The goal of the Kwanlin Dün Cultural Centre exhibits is to educate visitors not he unique history of the Kwanlin Dün First Nation as we host them in the tradition of our ancestors.

Permanent Art Collection and Interpretive Displays 

Sun-moon-Window-small

The Centre holds several large scale art pieces, as well as several small pieces. One of our more recognizable pieces is Mark Preston’s Sun Moon Window situated near the left side of the main entrance. Mark Preston is a Tlingit artist, who’s work can be found in the Centre, as well as around Whitehorse and various other towns across Canada.  Equally, our “Windows to the Past” is our collection of large historic photographs that are hung as transparencies in the windows that line the western side of the Cultural Centre. The images capture both the cultural continuity and change in the shared landscape, and illuminate the Kwanlin Dün history of persistence and resilience.

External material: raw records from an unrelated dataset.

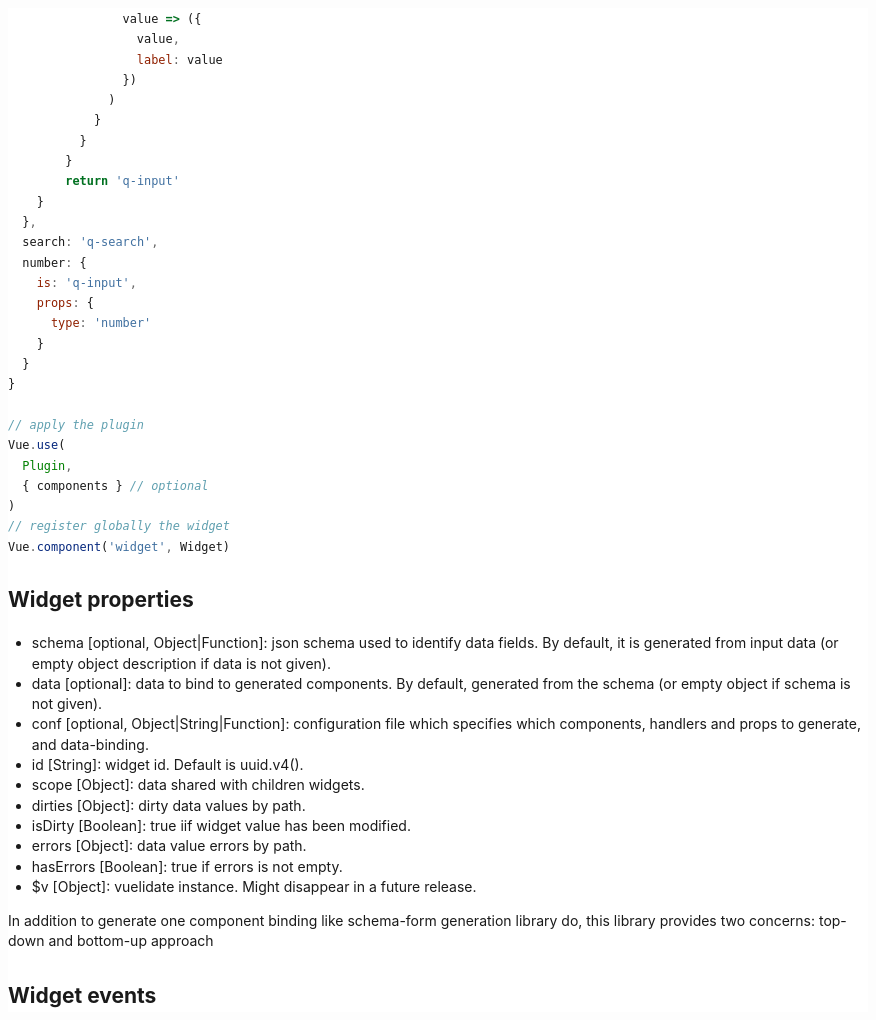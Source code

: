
 ```javascript
                value => ({
                  value,
                  label: value
                })
              )
            }
          }
        }
        return 'q-input'
    }
  },
  search: 'q-search',
  number: {
    is: 'q-input',
    props: {
      type: 'number'
    }
  }
}

// apply the plugin
Vue.use(
  Plugin,
  { components } // optional
)
// register globally the widget
Vue.component('widget', Widget)
```

## Widget properties

- schema [optional, Object|Function]: json schema used to identify data fields. By default, it is generated from input data (or empty object description if data is not given).
- data [optional]: data to bind to generated components. By default, generated from the schema (or empty object if schema is not given).
- conf [optional, Object|String|Function]: configuration file which specifies which components, handlers and props to generate, and data-binding.
- id [String]: widget id. Default is uuid.v4().
- scope [Object]: data shared with children widgets.
- dirties [Object]: dirty data values by path.
- isDirty [Boolean]: true iif widget value has been modified.
- errors [Object]: data value errors by path.
- hasErrors [Boolean]: true if errors is not empty.
- $v [Object]: vuelidate instance. Might disappear in a future release.

In addition to generate one component binding like schema-form generation library do, this library provides two concerns: top-down and bottom-up approach

## Widget events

The images were researched and provided by the Yukon Archives, while the Centre was being built in 2011 and 2012.

canoe high res

 Other large sculptures include our moiety on the right hand side of the main entrance. The moiety designed by artist Justin Smith illustrates the two Kwanlin Dün clans wolf and crow in traditional forms and colours.

The largest of our sculptures is situated at the north end of the building, our dug-out canoe is housed in the canoe pavilion. The canoe was a  project created by local carvers at the Sun Dog Retreat now known as the Northern Cultural Expressions Society.

 On June 21st, 2012 the Cultural Centre’s grand opening; the canoe was rowed down the Yukon River from the traditional carving camp, and docked on the banks in front of the Centre. It has since resided in the canoe pavilion and used for interpretive purposes. Occasionally, it does still get used for traditional ceremonies and cultural displays.

Our hallways feature many other smaller works including beaded moccasins and frontlets displayed in glass cases. These items are part of the Yukon Government’s permanent art collection. Information about the respective artist can be found onsite.